O longa de Ozon aposta naquilo que não está na tela para tecer a psicologia de personagens que aparentemente não têm muito conflito a resolver. Na verdade, Está tudo bem acompanha mais um processo de amadurecimento de resoluções do passado do que propriamente uma jornada convencional de superação de obstáculos. O diretor e roteirista examina toda a trajetória que leva Emmanuèle ao ponto em que se encontra no filme. Nesse sentido, Ozon traz uma história sobre o tempo e como ele é capaz de contornar desavenças e mágoas, fazendo “ficar tudo bem” a despeito dos problemas que a vida inevitavelmente coloca na nossa frente.

Apesar de amar André, Emmanuèle sempre teve uma relação complicada com o pai, marcada pela separação nada amistosa dele com sua mãe, participação de Charlotte Rampling, e pelo bullying que praticava com a garota por conta da sua aparência e dos seus hábitos alimentares. Em dado momento do filme, Emmanuèle confessa ter passado por situações em que desejou a morte do pai.
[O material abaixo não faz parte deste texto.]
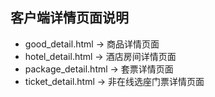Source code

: ## 客户端详情页面说明
- good_detail.html -> 商品详情页面
- hotel_detail.html -> 酒店房间详情页面
- package_detail.html -> 套票详情页面
- ticket_detail.html -> 非在线选座门票详情页面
No entanto, apesar das turbulências do passado, o que se vê na maturidade da personagem é uma forte cumplicidade e afeto com esse homem. Talvez por esta resiliência de Emmanuèle, André se sinta mais confortável em pedir a ela que prepare a sua morte.

Está Tudo Bem

Sophie Marceau tem um ótimo desempenho nesse drama de Ozon interpretando uma mulher que na maior parte do tempo consegue conter bastante sua reatividade aos eventos. É interessante como Emmanuèle se relaciona intimamente com a violência, seja ela verbal ou física. Socialmente, Emmanuèle é uma mulher muito polida, aparentando sempre muita calma e controle, mas na intimidade, por exemplo, é capaz de se mostrar fã do cinema gore e tem seus momentos de choro rasgado no banheiro. Marceau consegue exibir na tela as nuances dessa personagem que represa medos e raivas, adquirindo “frieza” para solucionar questões delicadas. É um desempenho discreto, muito bem executado pela atriz na tela.
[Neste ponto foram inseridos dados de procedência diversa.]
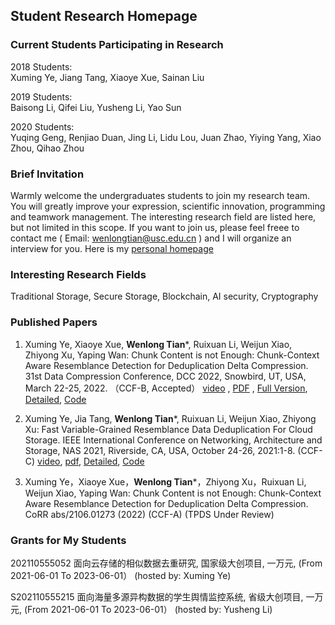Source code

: ##  Student Research Homepage

### Current Students Participating in Research
2018 Students:  
    Xuming Ye, Jiang Tang, Xiaoye Xue, Sainan Liu

2019 Students:  
    Baisong Li, Qifei Liu, Yusheng Li, Yao Sun

2020 Students:  
        Yuqing Geng, Renjiao Duan, Jing Li, Lidu Lou, Juan Zhao, Yiying Yang, Xiao Zhou, Qihao Zhou


### Brief Invitation
Warmly welcome the undergraduates students to join my research team. You will greatly improve your expression, scientific innovation, programming and teamwork management. The interesting research field are listed here, but not limited in this scope. If you want to join us, please feel freee to contact me ( Email: wenlongtian@usc.edu.cn ) and I will organize an interview for you. Here is my [personal homepage](https://tianwenlong001.github.io/wenlongtian/)

### Interesting Research Fields
Traditional Storage, Secure Storage, Blockchain, AI security, Cryptography

### Published Papers
1. Xuming Ye, Xiaoye Xue, **Wenlong Tian***, Ruixuan Li, Weijun Xiao, Zhiyong Xu, Yaping Wan: Chunk Content is not Enough: Chunk-Context Aware Resemblance Detection for Deduplication Delta Compression. 31st Data Compression Conference, DCC 2022, Snowbird, UT, USA, March 22-25, 2022. （CCF-B, Accepted） [video](https://sigport.org/documents/chunk-content-not-enough-chunk-context-aware-resemblance-detection-deduplication-delta) , [PDF](/papers/2022DCC.pdf) , [Full Version](https://arxiv.org/abs/2106.01273), [Detailed](https://mooc1-1.chaoxing.com/nodedetailcontroller/visitnodedetail?courseId=225506193&knowledgeId=571996233), [Code]()


2. Xuming Ye, Jia Tang, **Wenlong Tian***, Ruixuan Li, Weijun Xiao, Zhiyong Xu: Fast Variable-Grained Resemblance Data Deduplication For Cloud Storage. IEEE International Conference on Networking, Architecture and Storage, NAS 2021, Riverside, CA, USA, October 24-26, 2021:1-8. (CCF-C) [video](/Videos/2021NAS.mp4), [pdf](/papers/2021NAS.pdf), [Detailed](https://mooc1-1.chaoxing.com/nodedetailcontroller/visitnodedetail?courseId=225506193&knowledgeId=571993912), [Code]()


3. Xuming Ye，Xiaoye Xue，**Wenlong Tian***，Zhiyong Xu，Ruixuan Li, Weijun Xiao, Yaping Wan: Chunk Content is not Enough: Chunk-Context Aware Resemblance Detection for Deduplication Delta Compression. CoRR abs/2106.01273 (2022) (CCF-A) (TPDS Under Review)



### Grants for My Students
202110555052 面向云存储的相似数据去重研究, 国家级大创项目,  一万元, (From 2021-06-01 To 2023-06-01）  (hosted by: Xuming Ye)  

S202110555215 面向海量多源异构数据的学生舆情监控系统, 省级大创项目, 一万元, (From 2021-06-01 To 2023-06-01）  (hosted by: Yusheng Li)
Com uma produtividade invejável, Ozon entrega um filme que aparenta simplicidade, mas se mostra denso nas relações interpessoais que traça para seus personagens. Distante da utopia na construção das relações entre pais e filhos, Está tudo bem fala como muitas vezes nesses laços familiares as tensões são mais frequentes do que o cenário fantasioso do “amor incondicional” e harmonioso. Em dado ponto, Emmanuèle confessa que teria adorado ter seu pai como amigo, no entanto, a paternidade não trouxe esta situação para a relação deles. Nesse sentido, Está tudo bem fala como as relações familiares acabam sendo atravessadas não apenas por afeto, mas por responsabilidades, conflitos de interesse e pontos de vista distintos sobre o modo de conduzir a vida. As tensões, rupturas e sentimentos negativos são naturais no seio familiar e o mais libertador é quando compreendemos isso, superamos certas desavenças e fazemos as pazes conosco e com os outros.